The study was a two-phase project: The first segment was to look at the components of treatment with horses performing only on a treadmill, where exercise could be controlled and the horses taken beyond their aerobic capacity (115% of VO2 Max) and exercised to fatigue where they could no longer maintain a constant speed of exercise. Each of the horses was examined with the conventional endoscopic examination and with BAL RBC assessment post-exercise. But because the horses were known "bleeders," the BAL counts compared differences in BAL numbers two days before exercise and BAL numbers post-exercise in addition to absolute RBC numbers to pinpoint further the effect of the treatment protocols on the "bleeding" occurring in these horses. Then with the results of these trials the horses were returned to the racetrack, trained for an additional month conventionally, and ran a simulated five-furlong race from the starting gate with all horses receiving the most promising treatment selected by the treadmill trial data and competing against each other in the races.
All seven horses underwent the seven components of the study in a double-blinded, randomized fashion: placebo (saline), conventional (low dose, 250mg, 5ml) furosemide four hours pre-exercise, controlled water access only with no medication (maintenance water access for 24 hours pre-exercise), low dose furosemide (250mg, 5ml) 24 hours pre-exercise with free access to water, high dose furosemide (500mg, 10ml) 24 hours pre-exercise with free access to water, low-dose furosemide with maintenance water access, and high-dose furosemide with maintenance water access.
In the study of horses that were known bleeders (Washington State), the findings were as follows:
No treatment produced a statistically significant difference in the endoscopic bleeding score on the treadmill because all horses bled, and the differences on the 0-4 bleeding scale were not enough to show significant changes.

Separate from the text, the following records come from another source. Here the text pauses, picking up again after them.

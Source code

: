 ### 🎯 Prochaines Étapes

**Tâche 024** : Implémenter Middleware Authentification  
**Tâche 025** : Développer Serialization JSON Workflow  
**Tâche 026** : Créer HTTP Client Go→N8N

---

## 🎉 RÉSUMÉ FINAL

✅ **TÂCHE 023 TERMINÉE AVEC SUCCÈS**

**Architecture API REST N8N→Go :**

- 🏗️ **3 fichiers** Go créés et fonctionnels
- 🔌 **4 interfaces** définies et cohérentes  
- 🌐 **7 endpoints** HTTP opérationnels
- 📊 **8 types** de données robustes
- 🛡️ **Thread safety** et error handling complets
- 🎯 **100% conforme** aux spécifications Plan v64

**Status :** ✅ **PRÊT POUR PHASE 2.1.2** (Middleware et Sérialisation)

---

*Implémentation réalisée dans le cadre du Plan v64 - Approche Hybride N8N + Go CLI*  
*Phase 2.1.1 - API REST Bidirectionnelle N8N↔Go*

However, in the BAL's assessment, where the counting range was much larger and more sensitive, the low dose (250mg) furosemide with 24-hour maintenance water was the only treatment that statistically significantly reduced the increase in the number of RBC's in the BAL fluid after exercise. So, it was the treatment that was selected for validation in the simulated races of the six horses, one race with low-dose furosemide and one race with the saline control. The horses were fit after the treadmill exercise, but they were trained an additional month on the racetrack before the simulated race. The races were among six horses going 1,100 meters (5 1/2 furlongs) from the starting gate and were separated by two weeks of training between.
The results after simulated racing produced some interesting changes in results. The difference between the BAL RBC's in the control horses and the treated horses narrowed, dropping the confidence of a treatment effect to 90% from 95%. This is below the traditional 95% significance threshold reached on the treadmill study but is still 90% certainty the low-dose furosemide with controlled water access lowered the BAL RBC's during the simulated races. But, the endoscopic EIPH scores on the racetrack actually changed in the opposite direction; i.e., the bleeding was worse, and the endoscopic bleeding scores became statistically significantly lower with the low-dose furosemide, water-restricted horses when compared to the control exercise values.
In conclusion, it looks like low-dose 24-hour furosemide with controlled water access shows great promise as a replacement treatment for our conventional four-hour pre-race treatment for EIPH in horses that are bleeding. It was less effective in horses that were not known bleeders.